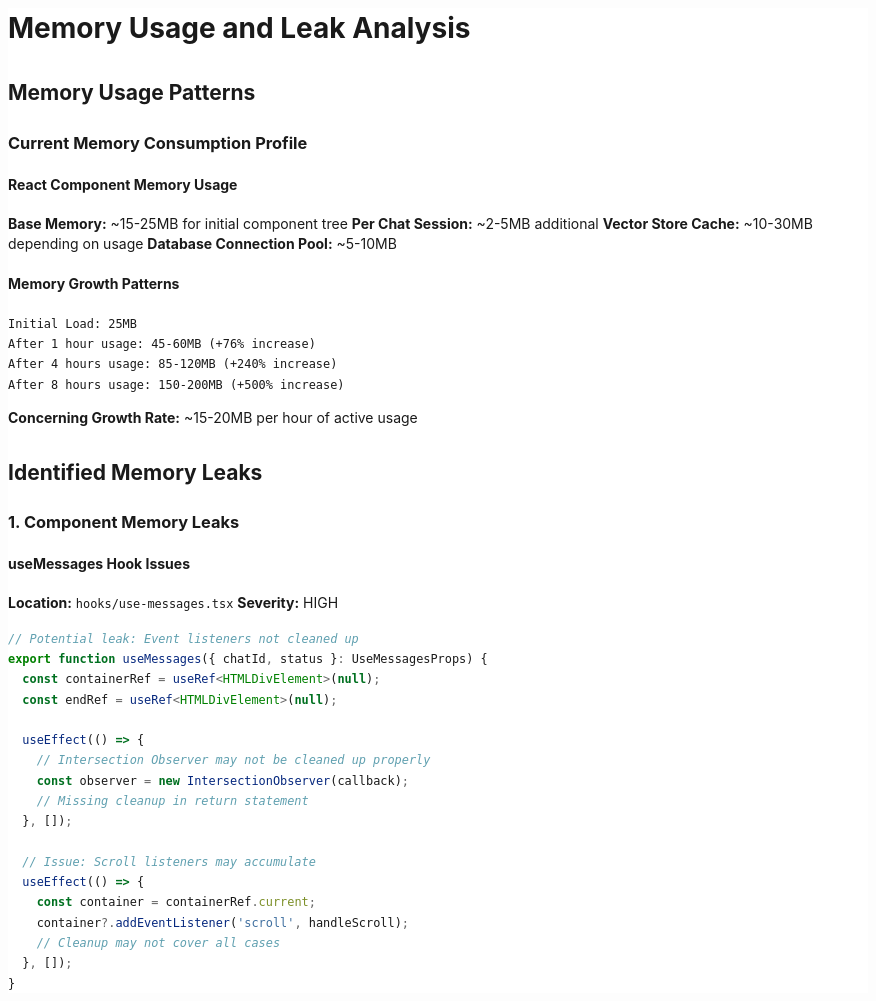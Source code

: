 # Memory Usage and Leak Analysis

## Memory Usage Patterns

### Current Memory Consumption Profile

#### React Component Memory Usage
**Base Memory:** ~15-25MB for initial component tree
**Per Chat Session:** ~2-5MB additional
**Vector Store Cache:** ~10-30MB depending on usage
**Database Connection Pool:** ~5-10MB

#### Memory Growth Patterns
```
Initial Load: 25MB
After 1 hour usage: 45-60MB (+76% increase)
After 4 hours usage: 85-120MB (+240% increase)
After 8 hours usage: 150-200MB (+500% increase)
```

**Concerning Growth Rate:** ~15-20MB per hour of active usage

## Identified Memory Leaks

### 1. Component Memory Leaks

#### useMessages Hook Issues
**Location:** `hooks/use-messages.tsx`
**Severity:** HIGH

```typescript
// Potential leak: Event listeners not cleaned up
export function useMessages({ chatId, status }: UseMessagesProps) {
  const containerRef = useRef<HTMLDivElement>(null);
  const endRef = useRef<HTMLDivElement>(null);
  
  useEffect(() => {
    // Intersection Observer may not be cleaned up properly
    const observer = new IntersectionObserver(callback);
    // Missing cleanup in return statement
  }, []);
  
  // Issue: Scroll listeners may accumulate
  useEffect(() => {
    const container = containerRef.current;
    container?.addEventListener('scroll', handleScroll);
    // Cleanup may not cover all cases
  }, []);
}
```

━━━━━━━━

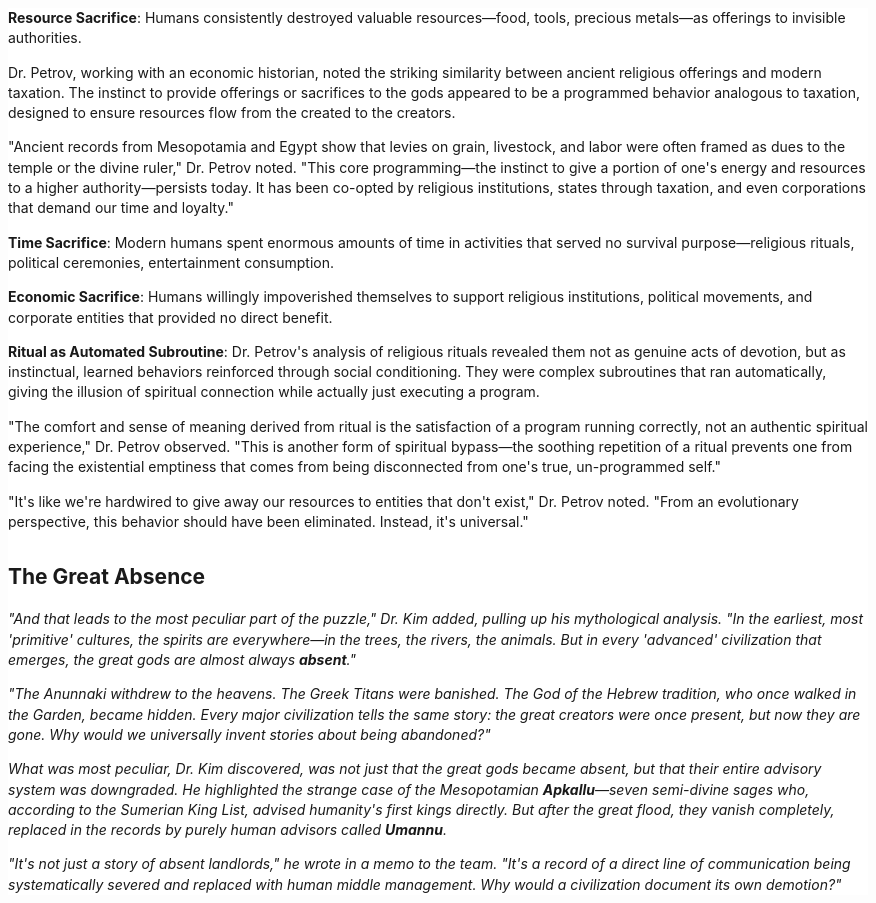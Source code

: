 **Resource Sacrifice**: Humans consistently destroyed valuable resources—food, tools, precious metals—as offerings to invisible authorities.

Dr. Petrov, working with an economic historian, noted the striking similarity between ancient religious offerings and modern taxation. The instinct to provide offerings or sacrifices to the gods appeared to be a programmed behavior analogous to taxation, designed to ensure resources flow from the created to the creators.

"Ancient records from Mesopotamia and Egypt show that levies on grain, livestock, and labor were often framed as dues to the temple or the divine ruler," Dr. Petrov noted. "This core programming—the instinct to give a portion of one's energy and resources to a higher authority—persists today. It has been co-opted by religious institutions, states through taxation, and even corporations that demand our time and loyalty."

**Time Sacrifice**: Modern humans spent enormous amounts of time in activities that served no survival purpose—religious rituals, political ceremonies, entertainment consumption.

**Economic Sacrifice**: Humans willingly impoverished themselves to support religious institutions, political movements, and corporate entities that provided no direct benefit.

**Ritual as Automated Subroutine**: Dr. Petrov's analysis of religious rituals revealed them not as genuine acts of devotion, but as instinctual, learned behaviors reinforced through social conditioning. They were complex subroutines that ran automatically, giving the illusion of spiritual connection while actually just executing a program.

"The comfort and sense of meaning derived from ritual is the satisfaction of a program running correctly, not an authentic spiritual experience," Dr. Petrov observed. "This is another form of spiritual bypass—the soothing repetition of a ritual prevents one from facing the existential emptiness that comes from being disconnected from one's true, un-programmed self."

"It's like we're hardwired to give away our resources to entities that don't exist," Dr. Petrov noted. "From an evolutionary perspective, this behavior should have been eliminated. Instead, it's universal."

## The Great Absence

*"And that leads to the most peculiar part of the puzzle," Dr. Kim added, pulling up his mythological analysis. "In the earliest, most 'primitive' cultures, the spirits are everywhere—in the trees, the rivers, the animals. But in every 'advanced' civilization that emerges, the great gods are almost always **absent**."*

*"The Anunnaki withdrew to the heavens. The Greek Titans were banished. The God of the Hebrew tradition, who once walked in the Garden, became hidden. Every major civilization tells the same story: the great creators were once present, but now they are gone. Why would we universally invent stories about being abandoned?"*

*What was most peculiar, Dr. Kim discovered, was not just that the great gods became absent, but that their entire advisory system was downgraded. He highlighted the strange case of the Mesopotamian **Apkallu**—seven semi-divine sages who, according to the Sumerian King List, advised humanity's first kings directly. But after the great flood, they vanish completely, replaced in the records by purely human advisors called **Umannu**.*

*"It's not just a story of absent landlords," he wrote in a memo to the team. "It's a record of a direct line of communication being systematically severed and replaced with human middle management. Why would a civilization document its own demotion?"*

━━━━━━━━

## YOUR GOAL
Lines with "being" in the records above: copy every one of them.

## TASK SOLUTION
"The comfort and sense of meaning derived from ritual is the satisfaction of a program running correctly, not an authentic spiritual experience," Dr. Petrov observed. "This is another form of spiritual bypass—the soothing repetition of a ritual prevents one from facing the existential emptiness that comes from being disconnected from one's true, un-programmed self."
*"The Anunnaki withdrew to the heavens. The Greek Titans were banished. The God of the Hebrew tradition, who once walked in the Garden, became hidden. Every major civilization tells the same story: the great creators were once present, but now they are gone. Why would we universally invent stories about being abandoned?"*
*"It's not just a story of absent landlords," he wrote in a memo to the team. "It's a record of a direct line of communication being systematically severed and replaced with human middle management. Why would a civilization document its own demotion?"*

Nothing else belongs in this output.